1. Begin the lesson on fluency: "Today we are going to learn how to read smoothly, meaning that when we read, we don't sound like robots or have long breaks between words. Even fluent readers do not always know every word. In order to read smoothly we need to crosscheck and then reread the sentence so that we can read it smoothly! So when you come across a word and get stuck, go back and read the sentence again, and use what you know about spellings of words to get the word you are missing. Once you think you have it, reread the sentence to make sure it makes sense!"

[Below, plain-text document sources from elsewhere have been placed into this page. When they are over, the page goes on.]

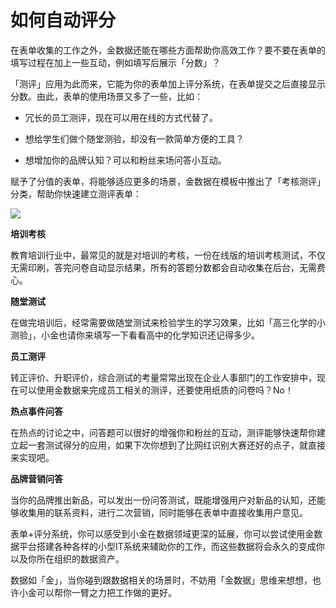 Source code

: # 如何自动评分 

在表单收集的工作之外，金数据还能在哪些方面帮助你高效工作？要不要在表单的填写过程在加上一些互动，例如填写后展示「分数」？

「测评」应用为此而来，它能为你的表单加上评分系统，在表单提交之后直接显示分数。由此，表单的使用场景又多了一些，比如：

* 冗长的员工测评，现在可以用在线的方式代替了。

* 想给学生们做个随堂测验，却没有一款简单方便的工具？

* 想增加你的品牌认知？可以和粉丝来场问答小互动。

赋予了分值的表单，将能够适应更多的场景，金数据在模板中推出了「考核测评」分类，帮助你快速建立测评表单：

![](https://blog.jinshuju.net/content/images/2016/07/------.png)


**培训考核**

教育培训行业中，最常见的就是对培训的考核，一份在线版的培训考核测试，不仅无需印刷，答完问卷自动显示结果，所有的答题分数都会自动收集在后台，无需费心。


**随堂测试**

在做完培训后，经常需要做随堂测试来检验学生的学习效果，比如「高三化学的小测验」，小金也请你来填写一下看看高中的化学知识还记得多少。

**员工测评**

转正评价、升职评价，综合测试的考量常常出现在企业人事部门的工作安排中，现在可以使用金数据来完成员工相关的测评，还要使用纸质的问卷吗？No！

**热点事件问答**

在热点的讨论之中，问答题可以很好的增强你和粉丝的互动，测评能够快速帮你建立起一套测试得分的应用，如果下次你想到了比网红识别大赛还好的点子，就直接来实现吧。

**品牌营销问答**

当你的品牌推出新品，可以发出一份问答测试，既能增强用户对新品的认知，还能够收集用的联系资料，进行二次营销，同时能够在表单中直接收集用户意见。

表单+评分系统，你可以感受到小金在数据领域更深的延展，你可以尝试使用金数据平台搭建各种各样的小型IT系统来辅助你的工作，而这些数据将会永久的变成你以及你所在组织的数据资产。

数据如「金」，当你碰到跟数据相关的场景时，不妨用「金数据」思维来想想，也许小金可以帮你一臂之力把工作做的更好。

2. "Today we're going to focus on reading smoothly! Rereading is an important tool we can use to read smoothly as we become more comfortable with what we are reading." Write this sentence on the board: I like to eat cookies with a big glass of milk! Then read the sentence like a robot. "I… like…. to… eat… eat… um… with… a big…. glass… of…. milk. Oh! I… like…. to… eat… eat… COOKIES… with… a big…. glass… of…. milk. I like to eat cookies with a big glass of milk. "Did you hear how when I didn't know the word cookies I finished the sentence and then went back to figure out the word. Then I read the sentence again. I could read it smoothly because I knew all the words.  "Today, we are going to read If you Give a Mouse a Cookie three times! This way we will be able to become more fluent, smooth, readers."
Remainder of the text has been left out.